Assignment » Scan the listing below. Report each line that includes "が起動されます".

Data for review »

- Opening Delimiter -

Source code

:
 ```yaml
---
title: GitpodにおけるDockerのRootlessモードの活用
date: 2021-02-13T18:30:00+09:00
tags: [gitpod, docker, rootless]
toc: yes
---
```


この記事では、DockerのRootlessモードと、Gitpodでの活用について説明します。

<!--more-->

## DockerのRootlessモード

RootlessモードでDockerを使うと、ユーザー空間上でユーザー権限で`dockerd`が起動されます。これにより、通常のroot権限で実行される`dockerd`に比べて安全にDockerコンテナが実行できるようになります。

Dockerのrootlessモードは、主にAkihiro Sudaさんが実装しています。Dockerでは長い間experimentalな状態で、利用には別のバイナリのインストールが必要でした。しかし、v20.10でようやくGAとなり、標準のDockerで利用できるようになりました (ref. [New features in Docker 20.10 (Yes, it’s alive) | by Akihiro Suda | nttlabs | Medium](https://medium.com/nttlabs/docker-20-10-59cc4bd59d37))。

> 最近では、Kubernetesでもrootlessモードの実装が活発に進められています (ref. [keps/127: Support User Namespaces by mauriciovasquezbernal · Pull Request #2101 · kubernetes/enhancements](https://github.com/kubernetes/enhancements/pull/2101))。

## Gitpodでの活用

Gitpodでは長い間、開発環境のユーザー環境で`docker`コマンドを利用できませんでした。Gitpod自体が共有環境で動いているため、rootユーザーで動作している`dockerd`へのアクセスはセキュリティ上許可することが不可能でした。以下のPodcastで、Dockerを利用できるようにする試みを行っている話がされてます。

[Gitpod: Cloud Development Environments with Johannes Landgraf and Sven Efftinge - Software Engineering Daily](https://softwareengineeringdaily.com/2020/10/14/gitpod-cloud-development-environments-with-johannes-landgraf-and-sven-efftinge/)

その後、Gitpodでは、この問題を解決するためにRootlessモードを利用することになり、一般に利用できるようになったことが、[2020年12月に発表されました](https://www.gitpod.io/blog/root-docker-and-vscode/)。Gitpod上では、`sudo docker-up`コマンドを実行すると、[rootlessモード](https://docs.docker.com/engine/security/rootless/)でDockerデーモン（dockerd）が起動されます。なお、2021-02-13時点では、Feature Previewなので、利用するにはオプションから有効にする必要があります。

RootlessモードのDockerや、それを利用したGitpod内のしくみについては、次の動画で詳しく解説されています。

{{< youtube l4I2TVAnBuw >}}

- Closing Delimiter -

Response to this task »
RootlessモードでDockerを使うと、ユーザー空間上でユーザー権限で`dockerd`が起動されます。これにより、通常のroot権限で実行される`dockerd`に比べて安全にDockerコンテナが実行できるようになります。
その後、Gitpodでは、この問題を解決するためにRootlessモードを利用することになり、一般に利用できるようになったことが、[2020年12月に発表されました](https://www.gitpod.io/blog/root-docker-and-vscode/)。Gitpod上では、`sudo docker-up`コマンドを実行すると、[rootlessモード](https://docs.docker.com/engine/security/rootless/)でDockerデーモン（dockerd）が起動されます。なお、2021-02-13時点では、Feature Previewなので、利用するにはオプションから有効にする必要があります。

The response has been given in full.